Shortening Deactivation and Diastolic Function (page 633)
Hypertension is the major risk factor for heart failure with preserved ejection fraction (EF), and abnormalities of diastolic function are prevalent in patients with hypertension who have not progressed to clinical heart failure with preserved EF. Systolic function as assessed by EF is normal in the majority of these patients, but a link between systolic and diastolic function has long been suspected. The phenomenon of shortening deactivation whereby shortening of cardiomyocytes leads to a rapid decrease in tension provides a potential link between systolic and diastolic function. We formulated a novel measure of early systolic ejection, first-phase EF, likely to provide a measure of ventricle fiber shortening that triggers relaxation. We found a graded relationship between first-phase EF and diastolic function as measured by E/E′ (the ratio between early mitral inflow velocity and mitral annular early diastolic velocity) independent of measures of afterload or other confounding factors (Figure). These results provide a novel paradigm to understand a functional link between systolic and diastolic function and suggest that first-phase EF may be an important diagnostic marker and therapeutic target for preventing or treating heart failure with preserved EF.
Interstitial Fluid and Lymph in Hyperosmolal Skin (page 660)
Even though a commonly accepted core mechanism in fluid volume and blood pressure regulation is that there is a parallel relationship between body Na+ and extracellular fluid content, long-term observations in humans have shown that considerable amounts of Na+ are retained or removed from the subjects’ bodies without commensurate water retention or loss. Na+ could thus be stored somewhere in the body without commensurate water retention and thereby be inactive from a fluid balance viewpoint. This implies that there is not a strict isotonicity of all body fluids. Skin electrolyte concentrations may not necessarily equilibrate with blood electrolytes, and any electrolyte accumulation in excess of water might cause local hypertonicity. We have investigated whether salt accumulation in skin induced by high-salt diet or deoxycorticosterone acetate (DOCA)-salt treatment results in interstitial fluid that is hypertonic relative to plasma. Wick fluid and lymph, which may both represent interstitial fluid during steady state conditions and be representative of interstitial fluid returning to the general circulation, were isosmotic to plasma. Elution experiments showed that there is an osmotic gradient from superficial to deeper layers of skin (Figure), suggesting that the skin may differentially control its own microenvironment and together with the kidney actively participate in fluid volume regulation. A more detailed assessment of these electrolyte gradients in higher resolution may lead to a better understanding of how to remove tissue salt that accumulates in skin and muscle in various pathological conditions.

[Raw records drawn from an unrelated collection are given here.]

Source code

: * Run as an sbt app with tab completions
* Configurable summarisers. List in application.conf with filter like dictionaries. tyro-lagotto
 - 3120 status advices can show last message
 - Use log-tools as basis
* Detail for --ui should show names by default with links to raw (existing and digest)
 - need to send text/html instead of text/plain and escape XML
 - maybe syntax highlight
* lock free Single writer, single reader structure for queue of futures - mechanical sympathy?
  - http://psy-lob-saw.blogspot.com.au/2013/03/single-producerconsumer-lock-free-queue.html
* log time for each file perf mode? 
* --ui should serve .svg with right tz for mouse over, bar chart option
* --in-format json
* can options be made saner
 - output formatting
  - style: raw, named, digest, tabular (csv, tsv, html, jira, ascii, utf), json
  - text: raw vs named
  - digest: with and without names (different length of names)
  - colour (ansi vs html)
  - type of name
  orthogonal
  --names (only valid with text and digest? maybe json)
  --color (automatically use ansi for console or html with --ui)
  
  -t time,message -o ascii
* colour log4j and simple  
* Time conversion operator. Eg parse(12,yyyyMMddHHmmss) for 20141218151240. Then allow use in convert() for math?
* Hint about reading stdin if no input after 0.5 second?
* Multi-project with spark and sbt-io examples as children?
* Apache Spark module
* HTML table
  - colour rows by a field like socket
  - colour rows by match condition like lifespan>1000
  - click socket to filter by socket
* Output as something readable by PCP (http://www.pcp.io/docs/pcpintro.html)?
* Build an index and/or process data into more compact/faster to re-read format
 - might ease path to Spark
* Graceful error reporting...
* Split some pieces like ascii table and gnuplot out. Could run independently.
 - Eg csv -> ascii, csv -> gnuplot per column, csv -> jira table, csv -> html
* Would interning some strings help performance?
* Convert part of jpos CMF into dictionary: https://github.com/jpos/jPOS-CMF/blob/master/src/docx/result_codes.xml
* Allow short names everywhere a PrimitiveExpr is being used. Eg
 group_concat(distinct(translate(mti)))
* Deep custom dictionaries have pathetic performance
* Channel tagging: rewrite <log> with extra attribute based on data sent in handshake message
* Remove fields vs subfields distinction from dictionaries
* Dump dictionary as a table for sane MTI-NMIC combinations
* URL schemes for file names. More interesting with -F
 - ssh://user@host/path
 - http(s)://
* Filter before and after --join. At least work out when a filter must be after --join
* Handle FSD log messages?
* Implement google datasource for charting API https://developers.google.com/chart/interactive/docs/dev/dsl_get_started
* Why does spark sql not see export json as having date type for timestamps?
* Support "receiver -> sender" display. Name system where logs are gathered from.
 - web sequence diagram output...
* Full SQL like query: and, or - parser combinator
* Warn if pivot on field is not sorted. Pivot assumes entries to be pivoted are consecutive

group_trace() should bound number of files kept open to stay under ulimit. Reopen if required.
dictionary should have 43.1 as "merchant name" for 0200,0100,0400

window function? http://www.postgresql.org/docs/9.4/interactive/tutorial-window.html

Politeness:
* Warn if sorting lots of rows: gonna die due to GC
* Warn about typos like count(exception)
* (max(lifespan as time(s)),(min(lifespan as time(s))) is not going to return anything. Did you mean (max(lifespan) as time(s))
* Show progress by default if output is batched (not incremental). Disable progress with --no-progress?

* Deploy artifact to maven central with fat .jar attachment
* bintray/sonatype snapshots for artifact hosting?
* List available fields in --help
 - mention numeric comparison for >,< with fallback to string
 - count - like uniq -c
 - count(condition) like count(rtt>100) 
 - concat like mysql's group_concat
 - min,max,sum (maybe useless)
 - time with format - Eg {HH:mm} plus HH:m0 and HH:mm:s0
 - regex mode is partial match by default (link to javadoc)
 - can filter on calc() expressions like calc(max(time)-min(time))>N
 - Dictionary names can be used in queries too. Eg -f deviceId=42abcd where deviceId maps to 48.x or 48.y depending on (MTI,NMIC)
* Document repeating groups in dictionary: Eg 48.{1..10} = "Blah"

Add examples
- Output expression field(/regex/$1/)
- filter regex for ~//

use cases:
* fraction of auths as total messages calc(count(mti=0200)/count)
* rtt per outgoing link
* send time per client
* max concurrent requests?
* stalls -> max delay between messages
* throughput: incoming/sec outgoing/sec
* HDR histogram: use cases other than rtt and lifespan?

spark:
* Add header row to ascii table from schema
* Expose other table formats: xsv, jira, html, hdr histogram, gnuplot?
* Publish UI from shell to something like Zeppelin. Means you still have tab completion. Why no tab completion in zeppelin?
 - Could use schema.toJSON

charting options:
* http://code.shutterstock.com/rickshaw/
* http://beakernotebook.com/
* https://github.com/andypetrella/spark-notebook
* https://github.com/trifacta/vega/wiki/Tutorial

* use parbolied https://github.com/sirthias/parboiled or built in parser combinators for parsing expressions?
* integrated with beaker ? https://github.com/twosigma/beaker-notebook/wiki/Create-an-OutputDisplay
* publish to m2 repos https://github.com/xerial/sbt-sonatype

Medication Adherence and Effect of Renal Denervation (page 678)
SYMPATHY, an open-label randomized controlled trial in apparent resistant hypertensive patients, had as a primary end point change in daytime systolic ambulatory blood pressure (BP) 6 months after renal denervation (RDN) compared with usual care. This trial adds important information to what usual care actually is because BP-lowering drugs were assessed in blood sampled at baseline and after 6 months. Patients and physicians were unaware of the adherence assessments. Our intention-to-treat analysis (N=139, 95 RDN) showed no additional reduction in daytime systolic ambulatory BP with RDN compared with that in usual care (+2.0 mm Hg [−6.1 to 10.2]). In only 1 out of 5 patients of the subgroup (n=98) in whom drug levels were assessed, were all prescribed medications detected. Moreover, in 31% of patients, the level of adherence changed during the trial. Analysis of the patients with stable level of adherence revealed that daytime systolic ambulatory BP declined 3.3 mm Hg (−13.7 to 7.2) more in favor of RDN (Figure). The same trend was observed for 24-hour systolic ambulatory BP and office SBP. The results of the SYMPATHY trial suggest that (1) RDN is not superior to usual care in lowering BP, (2) poor adherence could partially explain the condition of resistant hypertension, and (3) objective assessment of medication adherence is mandatory in intervention trials because changes in adherence greatly affect the ability to assess the effect of an additional treatment.
- © 2017 American Heart Association, Inc.